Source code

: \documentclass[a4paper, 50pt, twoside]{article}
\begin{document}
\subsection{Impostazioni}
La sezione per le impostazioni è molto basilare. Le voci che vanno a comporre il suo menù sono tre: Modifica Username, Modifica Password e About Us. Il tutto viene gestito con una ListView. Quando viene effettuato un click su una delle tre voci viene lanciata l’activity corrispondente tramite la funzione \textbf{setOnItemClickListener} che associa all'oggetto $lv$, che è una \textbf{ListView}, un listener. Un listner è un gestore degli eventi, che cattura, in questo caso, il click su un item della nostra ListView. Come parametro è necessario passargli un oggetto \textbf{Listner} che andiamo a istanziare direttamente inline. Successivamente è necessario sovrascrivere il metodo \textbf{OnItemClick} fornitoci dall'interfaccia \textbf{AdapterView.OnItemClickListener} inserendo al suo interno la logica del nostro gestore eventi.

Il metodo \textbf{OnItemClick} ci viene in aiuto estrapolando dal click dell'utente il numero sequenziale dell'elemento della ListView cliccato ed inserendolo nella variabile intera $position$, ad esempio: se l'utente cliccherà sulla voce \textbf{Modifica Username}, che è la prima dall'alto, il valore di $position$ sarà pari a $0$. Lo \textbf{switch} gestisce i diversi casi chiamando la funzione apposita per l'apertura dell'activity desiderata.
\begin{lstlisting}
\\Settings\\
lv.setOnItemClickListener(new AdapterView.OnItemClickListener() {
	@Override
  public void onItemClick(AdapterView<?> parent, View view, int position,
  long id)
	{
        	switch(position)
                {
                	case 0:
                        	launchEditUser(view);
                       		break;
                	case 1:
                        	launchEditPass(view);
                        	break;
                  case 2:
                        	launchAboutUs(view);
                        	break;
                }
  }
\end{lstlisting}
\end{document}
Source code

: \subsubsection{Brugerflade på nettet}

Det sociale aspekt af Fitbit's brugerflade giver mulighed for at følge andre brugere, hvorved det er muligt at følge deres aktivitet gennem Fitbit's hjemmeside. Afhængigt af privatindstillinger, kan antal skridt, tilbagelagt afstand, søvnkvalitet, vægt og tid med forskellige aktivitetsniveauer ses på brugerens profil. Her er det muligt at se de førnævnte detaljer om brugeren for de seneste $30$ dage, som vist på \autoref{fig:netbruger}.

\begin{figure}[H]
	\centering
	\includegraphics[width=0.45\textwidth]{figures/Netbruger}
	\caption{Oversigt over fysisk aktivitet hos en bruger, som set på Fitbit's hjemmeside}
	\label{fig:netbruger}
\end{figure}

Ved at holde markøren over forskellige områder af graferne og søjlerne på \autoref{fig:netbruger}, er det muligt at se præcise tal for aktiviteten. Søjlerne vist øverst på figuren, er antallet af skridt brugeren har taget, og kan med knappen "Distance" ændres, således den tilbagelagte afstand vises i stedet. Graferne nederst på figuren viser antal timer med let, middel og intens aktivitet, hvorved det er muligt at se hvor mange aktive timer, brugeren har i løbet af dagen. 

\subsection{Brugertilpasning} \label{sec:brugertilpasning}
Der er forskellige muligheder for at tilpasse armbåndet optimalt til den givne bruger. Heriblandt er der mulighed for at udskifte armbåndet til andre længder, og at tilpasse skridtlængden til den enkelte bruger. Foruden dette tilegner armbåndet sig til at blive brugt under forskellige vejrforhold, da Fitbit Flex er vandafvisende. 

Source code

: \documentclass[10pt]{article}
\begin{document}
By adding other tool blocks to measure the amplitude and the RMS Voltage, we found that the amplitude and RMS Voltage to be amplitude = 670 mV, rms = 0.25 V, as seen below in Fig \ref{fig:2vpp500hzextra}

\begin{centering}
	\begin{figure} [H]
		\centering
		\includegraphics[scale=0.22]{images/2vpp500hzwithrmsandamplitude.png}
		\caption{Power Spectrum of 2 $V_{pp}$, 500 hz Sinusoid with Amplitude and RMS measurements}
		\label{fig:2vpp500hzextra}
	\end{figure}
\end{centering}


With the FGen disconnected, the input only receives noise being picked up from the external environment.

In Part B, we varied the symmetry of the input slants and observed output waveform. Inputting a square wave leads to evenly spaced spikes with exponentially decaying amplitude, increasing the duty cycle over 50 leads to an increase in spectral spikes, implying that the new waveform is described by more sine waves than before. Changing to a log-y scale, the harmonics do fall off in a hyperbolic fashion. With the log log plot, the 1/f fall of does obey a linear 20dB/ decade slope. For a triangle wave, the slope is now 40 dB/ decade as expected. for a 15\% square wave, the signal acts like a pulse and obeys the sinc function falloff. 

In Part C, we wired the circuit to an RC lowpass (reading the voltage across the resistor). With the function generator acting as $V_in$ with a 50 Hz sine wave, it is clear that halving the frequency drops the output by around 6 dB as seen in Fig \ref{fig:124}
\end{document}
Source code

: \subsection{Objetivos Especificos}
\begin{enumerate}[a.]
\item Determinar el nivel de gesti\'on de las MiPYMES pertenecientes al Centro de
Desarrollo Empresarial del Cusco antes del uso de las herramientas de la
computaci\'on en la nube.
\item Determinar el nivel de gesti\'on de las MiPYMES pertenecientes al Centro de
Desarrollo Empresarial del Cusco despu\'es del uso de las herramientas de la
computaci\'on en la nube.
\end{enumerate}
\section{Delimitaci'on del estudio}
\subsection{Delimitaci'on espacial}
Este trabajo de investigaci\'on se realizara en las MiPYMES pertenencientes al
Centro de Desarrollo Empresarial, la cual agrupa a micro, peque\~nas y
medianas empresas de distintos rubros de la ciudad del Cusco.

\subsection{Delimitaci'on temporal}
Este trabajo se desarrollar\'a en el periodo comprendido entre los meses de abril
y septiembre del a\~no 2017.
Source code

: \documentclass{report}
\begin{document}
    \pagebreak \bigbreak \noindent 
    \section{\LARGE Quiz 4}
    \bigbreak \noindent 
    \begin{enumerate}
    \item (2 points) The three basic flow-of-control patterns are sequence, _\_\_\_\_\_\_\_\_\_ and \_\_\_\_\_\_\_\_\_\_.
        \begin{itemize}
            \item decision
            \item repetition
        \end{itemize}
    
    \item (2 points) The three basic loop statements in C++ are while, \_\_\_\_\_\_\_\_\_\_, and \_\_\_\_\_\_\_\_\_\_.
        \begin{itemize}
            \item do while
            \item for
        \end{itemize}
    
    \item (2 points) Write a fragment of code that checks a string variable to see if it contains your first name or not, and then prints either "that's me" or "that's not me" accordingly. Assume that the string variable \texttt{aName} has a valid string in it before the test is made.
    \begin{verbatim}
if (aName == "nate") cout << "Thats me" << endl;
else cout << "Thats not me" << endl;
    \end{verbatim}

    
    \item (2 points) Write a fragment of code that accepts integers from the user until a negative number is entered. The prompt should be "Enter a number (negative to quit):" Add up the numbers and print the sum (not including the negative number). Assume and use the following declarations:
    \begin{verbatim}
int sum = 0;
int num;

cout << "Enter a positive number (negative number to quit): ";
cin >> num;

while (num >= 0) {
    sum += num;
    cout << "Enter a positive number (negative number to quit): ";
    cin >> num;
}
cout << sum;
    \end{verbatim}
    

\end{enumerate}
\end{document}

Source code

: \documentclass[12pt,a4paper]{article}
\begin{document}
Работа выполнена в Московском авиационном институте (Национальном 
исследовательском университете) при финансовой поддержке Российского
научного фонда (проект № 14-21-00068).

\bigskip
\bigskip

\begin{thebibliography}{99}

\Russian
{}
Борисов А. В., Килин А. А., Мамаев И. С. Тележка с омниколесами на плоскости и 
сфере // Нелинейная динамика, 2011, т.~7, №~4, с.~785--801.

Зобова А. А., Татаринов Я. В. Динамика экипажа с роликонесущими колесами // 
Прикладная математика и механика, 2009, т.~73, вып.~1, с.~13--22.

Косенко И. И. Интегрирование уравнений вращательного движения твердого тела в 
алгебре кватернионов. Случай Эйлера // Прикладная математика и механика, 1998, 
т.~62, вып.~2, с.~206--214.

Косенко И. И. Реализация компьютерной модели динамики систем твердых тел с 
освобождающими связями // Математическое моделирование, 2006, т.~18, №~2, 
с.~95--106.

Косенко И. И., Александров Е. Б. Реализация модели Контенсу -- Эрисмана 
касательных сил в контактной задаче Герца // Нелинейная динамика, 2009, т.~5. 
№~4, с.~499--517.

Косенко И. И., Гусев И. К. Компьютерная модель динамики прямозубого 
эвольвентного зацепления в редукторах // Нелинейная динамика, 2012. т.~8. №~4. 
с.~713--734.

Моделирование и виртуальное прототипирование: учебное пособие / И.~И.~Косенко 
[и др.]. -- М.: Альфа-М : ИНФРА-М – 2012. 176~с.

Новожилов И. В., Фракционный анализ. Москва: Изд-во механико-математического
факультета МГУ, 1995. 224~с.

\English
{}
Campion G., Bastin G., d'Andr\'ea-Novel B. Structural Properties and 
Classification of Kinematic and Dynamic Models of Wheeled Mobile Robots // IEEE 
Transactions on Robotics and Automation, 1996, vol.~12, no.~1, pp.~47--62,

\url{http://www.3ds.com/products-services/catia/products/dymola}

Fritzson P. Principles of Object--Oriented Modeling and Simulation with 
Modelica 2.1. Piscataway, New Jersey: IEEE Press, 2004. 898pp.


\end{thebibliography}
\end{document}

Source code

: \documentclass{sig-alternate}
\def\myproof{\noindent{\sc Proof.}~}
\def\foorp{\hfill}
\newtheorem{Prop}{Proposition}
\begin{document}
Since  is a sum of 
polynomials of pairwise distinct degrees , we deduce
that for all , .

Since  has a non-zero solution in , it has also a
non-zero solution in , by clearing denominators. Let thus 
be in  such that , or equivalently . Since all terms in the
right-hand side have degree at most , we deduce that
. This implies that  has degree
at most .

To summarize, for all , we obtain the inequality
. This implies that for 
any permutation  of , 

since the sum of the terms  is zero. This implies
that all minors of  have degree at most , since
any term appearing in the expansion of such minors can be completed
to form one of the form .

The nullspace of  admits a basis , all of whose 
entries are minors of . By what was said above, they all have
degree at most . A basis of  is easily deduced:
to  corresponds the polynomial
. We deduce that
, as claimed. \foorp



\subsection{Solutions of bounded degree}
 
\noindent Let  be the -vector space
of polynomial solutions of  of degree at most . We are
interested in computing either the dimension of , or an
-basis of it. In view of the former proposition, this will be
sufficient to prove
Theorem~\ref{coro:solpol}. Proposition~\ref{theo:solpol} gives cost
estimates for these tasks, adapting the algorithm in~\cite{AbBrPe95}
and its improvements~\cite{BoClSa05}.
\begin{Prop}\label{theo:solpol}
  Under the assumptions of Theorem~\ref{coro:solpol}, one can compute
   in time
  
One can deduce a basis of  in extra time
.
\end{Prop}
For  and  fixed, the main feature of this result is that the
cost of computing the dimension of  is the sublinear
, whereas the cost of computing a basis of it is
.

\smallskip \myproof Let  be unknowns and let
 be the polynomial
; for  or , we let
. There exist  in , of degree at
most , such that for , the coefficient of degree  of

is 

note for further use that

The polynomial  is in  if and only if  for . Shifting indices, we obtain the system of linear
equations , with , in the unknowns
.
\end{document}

######

- EXERCISE DIRECTIONS -
From the line containing "interested in computing" through the last line of the records, output each line exactly and nothing more.

- EXERCISE RESULT -
interested in computing either the dimension of , or an
-basis of it. In view of the former proposition, this will be
sufficient to prove
Theorem~\ref{coro:solpol}. Proposition~\ref{theo:solpol} gives cost
estimates for these tasks, adapting the algorithm in~\cite{AbBrPe95}
and its improvements~\cite{BoClSa05}.
\begin{Prop}\label{theo:solpol}
  Under the assumptions of Theorem~\ref{coro:solpol}, one can compute
   in time
  
One can deduce a basis of  in extra time
.
\end{Prop}
For  and  fixed, the main feature of this result is that the
cost of computing the dimension of  is the sublinear
, whereas the cost of computing a basis of it is
.

\smallskip \myproof Let  be unknowns and let
 be the polynomial
; for  or , we let
. There exist  in , of degree at
most , such that for , the coefficient of degree  of

is 

note for further use that

The polynomial  is in  if and only if  for . Shifting indices, we obtain the system of linear
equations , with , in the unknowns
.
\end{document}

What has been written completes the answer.